:: Records provided ::
┏━━
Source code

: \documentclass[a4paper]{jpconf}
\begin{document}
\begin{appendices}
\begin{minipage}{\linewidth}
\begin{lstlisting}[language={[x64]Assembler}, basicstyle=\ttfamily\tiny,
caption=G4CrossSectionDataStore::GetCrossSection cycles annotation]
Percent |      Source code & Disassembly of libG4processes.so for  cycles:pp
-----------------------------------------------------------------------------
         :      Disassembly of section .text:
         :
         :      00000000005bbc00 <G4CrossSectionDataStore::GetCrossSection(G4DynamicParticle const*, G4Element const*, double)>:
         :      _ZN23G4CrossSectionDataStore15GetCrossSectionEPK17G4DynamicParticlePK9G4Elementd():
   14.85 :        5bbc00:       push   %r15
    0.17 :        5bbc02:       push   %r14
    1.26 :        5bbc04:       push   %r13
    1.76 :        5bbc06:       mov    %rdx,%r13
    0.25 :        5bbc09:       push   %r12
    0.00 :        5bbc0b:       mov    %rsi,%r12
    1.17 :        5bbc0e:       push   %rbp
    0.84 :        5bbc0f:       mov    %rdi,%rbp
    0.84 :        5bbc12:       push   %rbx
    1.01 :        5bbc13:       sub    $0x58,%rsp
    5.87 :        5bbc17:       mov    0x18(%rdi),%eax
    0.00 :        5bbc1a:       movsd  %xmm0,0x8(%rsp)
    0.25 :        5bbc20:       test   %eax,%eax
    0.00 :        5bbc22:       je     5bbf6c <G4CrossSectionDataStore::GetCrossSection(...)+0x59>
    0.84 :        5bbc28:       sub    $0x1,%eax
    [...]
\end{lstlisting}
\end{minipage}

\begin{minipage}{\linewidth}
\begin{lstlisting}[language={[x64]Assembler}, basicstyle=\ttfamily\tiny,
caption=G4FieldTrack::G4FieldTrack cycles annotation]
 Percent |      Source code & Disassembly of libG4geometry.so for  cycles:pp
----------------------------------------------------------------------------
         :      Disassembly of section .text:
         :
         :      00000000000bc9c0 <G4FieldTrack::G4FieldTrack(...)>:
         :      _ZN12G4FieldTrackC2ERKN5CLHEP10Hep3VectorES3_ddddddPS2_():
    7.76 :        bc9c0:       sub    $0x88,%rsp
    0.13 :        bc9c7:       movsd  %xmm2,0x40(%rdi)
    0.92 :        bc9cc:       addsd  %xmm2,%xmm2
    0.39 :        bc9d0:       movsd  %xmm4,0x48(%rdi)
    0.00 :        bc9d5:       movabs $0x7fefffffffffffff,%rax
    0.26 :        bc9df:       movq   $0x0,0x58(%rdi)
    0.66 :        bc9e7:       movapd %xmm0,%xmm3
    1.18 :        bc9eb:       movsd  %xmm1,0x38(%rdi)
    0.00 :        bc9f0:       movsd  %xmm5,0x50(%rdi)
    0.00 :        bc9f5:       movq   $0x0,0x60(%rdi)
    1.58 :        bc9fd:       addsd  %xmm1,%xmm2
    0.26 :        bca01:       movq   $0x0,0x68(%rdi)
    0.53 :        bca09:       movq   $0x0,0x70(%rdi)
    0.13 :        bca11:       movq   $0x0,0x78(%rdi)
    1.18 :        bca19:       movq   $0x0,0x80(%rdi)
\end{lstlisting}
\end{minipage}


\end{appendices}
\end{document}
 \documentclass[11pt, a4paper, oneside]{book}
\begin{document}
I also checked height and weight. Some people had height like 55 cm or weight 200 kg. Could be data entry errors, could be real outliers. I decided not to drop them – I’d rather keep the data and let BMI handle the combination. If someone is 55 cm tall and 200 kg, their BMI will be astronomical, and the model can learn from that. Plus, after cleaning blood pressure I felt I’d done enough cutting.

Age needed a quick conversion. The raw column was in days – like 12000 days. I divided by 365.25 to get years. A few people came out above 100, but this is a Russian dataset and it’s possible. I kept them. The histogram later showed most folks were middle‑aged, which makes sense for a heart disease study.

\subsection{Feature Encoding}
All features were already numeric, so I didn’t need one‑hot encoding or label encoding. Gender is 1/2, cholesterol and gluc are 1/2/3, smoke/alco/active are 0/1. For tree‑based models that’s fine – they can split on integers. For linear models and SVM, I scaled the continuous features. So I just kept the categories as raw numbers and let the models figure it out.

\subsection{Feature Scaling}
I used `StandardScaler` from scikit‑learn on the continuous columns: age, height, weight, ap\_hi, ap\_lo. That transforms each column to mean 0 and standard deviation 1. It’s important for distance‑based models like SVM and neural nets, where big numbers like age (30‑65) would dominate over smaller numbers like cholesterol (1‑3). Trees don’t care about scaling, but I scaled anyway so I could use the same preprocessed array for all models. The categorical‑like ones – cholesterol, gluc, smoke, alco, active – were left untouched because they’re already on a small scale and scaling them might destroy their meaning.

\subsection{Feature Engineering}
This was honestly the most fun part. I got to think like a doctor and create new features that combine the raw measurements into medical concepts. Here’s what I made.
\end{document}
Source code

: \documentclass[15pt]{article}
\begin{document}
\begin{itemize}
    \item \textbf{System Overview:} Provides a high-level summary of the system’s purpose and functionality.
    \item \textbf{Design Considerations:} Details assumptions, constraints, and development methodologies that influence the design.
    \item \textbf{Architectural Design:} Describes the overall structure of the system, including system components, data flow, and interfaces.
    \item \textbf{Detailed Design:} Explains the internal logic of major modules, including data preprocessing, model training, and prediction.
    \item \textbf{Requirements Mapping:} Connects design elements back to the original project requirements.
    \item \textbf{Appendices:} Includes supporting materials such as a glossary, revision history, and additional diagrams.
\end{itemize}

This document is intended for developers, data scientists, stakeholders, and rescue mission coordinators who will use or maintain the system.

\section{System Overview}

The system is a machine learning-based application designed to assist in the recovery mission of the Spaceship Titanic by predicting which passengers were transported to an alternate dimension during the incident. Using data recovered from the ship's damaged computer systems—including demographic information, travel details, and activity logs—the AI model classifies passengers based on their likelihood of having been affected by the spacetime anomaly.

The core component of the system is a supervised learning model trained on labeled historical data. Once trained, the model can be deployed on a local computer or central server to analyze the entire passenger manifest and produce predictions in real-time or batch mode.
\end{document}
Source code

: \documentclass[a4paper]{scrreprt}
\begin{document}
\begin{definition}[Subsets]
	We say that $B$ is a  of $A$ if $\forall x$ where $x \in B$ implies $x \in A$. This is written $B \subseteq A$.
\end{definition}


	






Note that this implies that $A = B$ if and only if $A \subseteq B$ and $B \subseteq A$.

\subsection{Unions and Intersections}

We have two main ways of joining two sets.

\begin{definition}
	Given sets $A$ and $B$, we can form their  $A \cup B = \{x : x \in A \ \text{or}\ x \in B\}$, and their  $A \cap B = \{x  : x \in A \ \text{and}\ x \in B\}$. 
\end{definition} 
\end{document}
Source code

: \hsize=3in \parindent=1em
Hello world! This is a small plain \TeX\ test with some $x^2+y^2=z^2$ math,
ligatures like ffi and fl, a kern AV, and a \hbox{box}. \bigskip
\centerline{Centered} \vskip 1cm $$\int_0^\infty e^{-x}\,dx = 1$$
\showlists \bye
┗━━
A verbatim copy of all the entries above is requested.

:: Exercise response ::
Source code

: \documentclass[a4paper]{jpconf}
\begin{document}
\begin{appendices}
\begin{minipage}{\linewidth}
\begin{lstlisting}[language={[x64]Assembler}, basicstyle=\ttfamily\tiny,
caption=G4CrossSectionDataStore::GetCrossSection cycles annotation]
Percent |      Source code & Disassembly of libG4processes.so for  cycles:pp
-----------------------------------------------------------------------------
         :      Disassembly of section .text:
         :
         :      00000000005bbc00 <G4CrossSectionDataStore::GetCrossSection(G4DynamicParticle const*, G4Element const*, double)>:
         :      _ZN23G4CrossSectionDataStore15GetCrossSectionEPK17G4DynamicParticlePK9G4Elementd():
   14.85 :        5bbc00:       push   %r15
    0.17 :        5bbc02:       push   %r14
    1.26 :        5bbc04:       push   %r13
    1.76 :        5bbc06:       mov    %rdx,%r13
    0.25 :        5bbc09:       push   %r12
    0.00 :        5bbc0b:       mov    %rsi,%r12
    1.17 :        5bbc0e:       push   %rbp
    0.84 :        5bbc0f:       mov    %rdi,%rbp
    0.84 :        5bbc12:       push   %rbx
    1.01 :        5bbc13:       sub    $0x58,%rsp
    5.87 :        5bbc17:       mov    0x18(%rdi),%eax
    0.00 :        5bbc1a:       movsd  %xmm0,0x8(%rsp)
    0.25 :        5bbc20:       test   %eax,%eax
    0.00 :        5bbc22:       je     5bbf6c <G4CrossSectionDataStore::GetCrossSection(...)+0x59>
    0.84 :        5bbc28:       sub    $0x1,%eax
    [...]
\end{lstlisting}
\end{minipage}

\begin{minipage}{\linewidth}
\begin{lstlisting}[language={[x64]Assembler}, basicstyle=\ttfamily\tiny,
caption=G4FieldTrack::G4FieldTrack cycles annotation]
 Percent |      Source code & Disassembly of libG4geometry.so for  cycles:pp
----------------------------------------------------------------------------
         :      Disassembly of section .text:
         :
         :      00000000000bc9c0 <G4FieldTrack::G4FieldTrack(...)>:
         :      _ZN12G4FieldTrackC2ERKN5CLHEP10Hep3VectorES3_ddddddPS2_():
    7.76 :        bc9c0:       sub    $0x88,%rsp
    0.13 :        bc9c7:       movsd  %xmm2,0x40(%rdi)
    0.92 :        bc9cc:       addsd  %xmm2,%xmm2
    0.39 :        bc9d0:       movsd  %xmm4,0x48(%rdi)
    0.00 :        bc9d5:       movabs $0x7fefffffffffffff,%rax
    0.26 :        bc9df:       movq   $0x0,0x58(%rdi)
    0.66 :        bc9e7:       movapd %xmm0,%xmm3
    1.18 :        bc9eb:       movsd  %xmm1,0x38(%rdi)
    0.00 :        bc9f0:       movsd  %xmm5,0x50(%rdi)
    0.00 :        bc9f5:       movq   $0x0,0x60(%rdi)
    1.58 :        bc9fd:       addsd  %xmm1,%xmm2
    0.26 :        bca01:       movq   $0x0,0x68(%rdi)
    0.53 :        bca09:       movq   $0x0,0x70(%rdi)
    0.13 :        bca11:       movq   $0x0,0x78(%rdi)
    1.18 :        bca19:       movq   $0x0,0x80(%rdi)
\end{lstlisting}
\end{minipage}


\end{appendices}
\end{document}
 \documentclass[11pt, a4paper, oneside]{book}
\begin{document}
I also checked height and weight. Some people had height like 55 cm or weight 200 kg. Could be data entry errors, could be real outliers. I decided not to drop them – I’d rather keep the data and let BMI handle the combination. If someone is 55 cm tall and 200 kg, their BMI will be astronomical, and the model can learn from that. Plus, after cleaning blood pressure I felt I’d done enough cutting.

Age needed a quick conversion. The raw column was in days – like 12000 days. I divided by 365.25 to get years. A few people came out above 100, but this is a Russian dataset and it’s possible. I kept them. The histogram later showed most folks were middle‑aged, which makes sense for a heart disease study.

\subsection{Feature Encoding}
All features were already numeric, so I didn’t need one‑hot encoding or label encoding. Gender is 1/2, cholesterol and gluc are 1/2/3, smoke/alco/active are 0/1. For tree‑based models that’s fine – they can split on integers. For linear models and SVM, I scaled the continuous features. So I just kept the categories as raw numbers and let the models figure it out.

\subsection{Feature Scaling}
I used `StandardScaler` from scikit‑learn on the continuous columns: age, height, weight, ap\_hi, ap\_lo. That transforms each column to mean 0 and standard deviation 1. It’s important for distance‑based models like SVM and neural nets, where big numbers like age (30‑65) would dominate over smaller numbers like cholesterol (1‑3). Trees don’t care about scaling, but I scaled anyway so I could use the same preprocessed array for all models. The categorical‑like ones – cholesterol, gluc, smoke, alco, active – were left untouched because they’re already on a small scale and scaling them might destroy their meaning.

\subsection{Feature Engineering}
This was honestly the most fun part. I got to think like a doctor and create new features that combine the raw measurements into medical concepts. Here’s what I made.
\end{document}
Source code

: \documentclass[15pt]{article}
\begin{document}
\begin{itemize}
    \item \textbf{System Overview:} Provides a high-level summary of the system’s purpose and functionality.
    \item \textbf{Design Considerations:} Details assumptions, constraints, and development methodologies that influence the design.
    \item \textbf{Architectural Design:} Describes the overall structure of the system, including system components, data flow, and interfaces.
    \item \textbf{Detailed Design:} Explains the internal logic of major modules, including data preprocessing, model training, and prediction.
    \item \textbf{Requirements Mapping:} Connects design elements back to the original project requirements.
    \item \textbf{Appendices:} Includes supporting materials such as a glossary, revision history, and additional diagrams.
\end{itemize}

This document is intended for developers, data scientists, stakeholders, and rescue mission coordinators who will use or maintain the system.

\section{System Overview}

The system is a machine learning-based application designed to assist in the recovery mission of the Spaceship Titanic by predicting which passengers were transported to an alternate dimension during the incident. Using data recovered from the ship's damaged computer systems—including demographic information, travel details, and activity logs—the AI model classifies passengers based on their likelihood of having been affected by the spacetime anomaly.

The core component of the system is a supervised learning model trained on labeled historical data. Once trained, the model can be deployed on a local computer or central server to analyze the entire passenger manifest and produce predictions in real-time or batch mode.
\end{document}
Source code

: \documentclass[a4paper]{scrreprt}
\begin{document}
\begin{definition}[Subsets]
	We say that $B$ is a  of $A$ if $\forall x$ where $x \in B$ implies $x \in A$. This is written $B \subseteq A$.
\end{definition}


	






Note that this implies that $A = B$ if and only if $A \subseteq B$ and $B \subseteq A$.

\subsection{Unions and Intersections}

We have two main ways of joining two sets.

\begin{definition}
	Given sets $A$ and $B$, we can form their  $A \cup B = \{x : x \in A \ \text{or}\ x \in B\}$, and their  $A \cap B = \{x  : x \in A \ \text{and}\ x \in B\}$. 
\end{definition} 
\end{document}
Source code

: \hsize=3in \parindent=1em
Hello world! This is a small plain \TeX\ test with some $x^2+y^2=z^2$ math,
ligatures like ffi and fl, a kern AV, and a \hbox{box}. \bigskip
\centerline{Centered} \vskip 1cm $$\int_0^\infty e^{-x}\,dx = 1$$
\showlists \bye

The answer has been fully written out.